● PROBLEM REQUIREMENTS
Please set down, exactly as written, the line containing "Initialisation du projet" and every line after it through the end of the records.

● DATASET ENTRIES
=-=-=
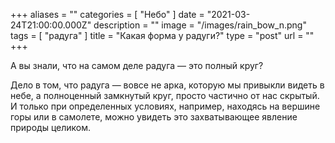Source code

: +++
aliases = ""
categories = [ "Небо" ]
date = "2021-03-24T21:00:00.000Z"
description = ""
image = "/images/rain_bow_n.png"
tags = [ "радуга" ]
title = "Какая форма у радуги?"
type = "post"
url = ""
+++


А вы знали, что на самом деле радуга — это полный круг?  
  
Дело в том, что радуга — вовсе не арка, которую мы привыкли видеть в небе, а полноценный замкнутый круг, просто частично от нас скрытый. И только при определенных условиях, например, находясь на вершине горы или в самолете, можно увидеть это захватывающее явление природы целиком.
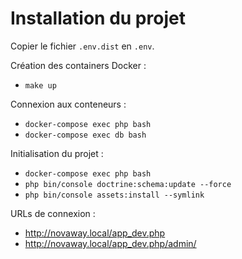 Installation du projet
===

Copier le fichier `.env.dist` en `.env`.

Création des containers Docker :

- `make up`


Connexion aux conteneurs :

- `docker-compose exec php bash`
- `docker-compose exec db bash`


Initialisation du projet :

- `docker-compose exec php bash`
- `php bin/console doctrine:schema:update --force`
- `php bin/console assets:install --symlink`

URLs de connexion :

- http://novaway.local/app_dev.php
- http://novaway.local/app_dev.php/admin/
=-=-=
● RESULT FOR THIS EXERCISE
Initialisation du projet :

- `docker-compose exec php bash`
- `php bin/console doctrine:schema:update --force`
- `php bin/console assets:install --symlink`

URLs de connexion :

- http://novaway.local/app_dev.php
- http://novaway.local/app_dev.php/admin/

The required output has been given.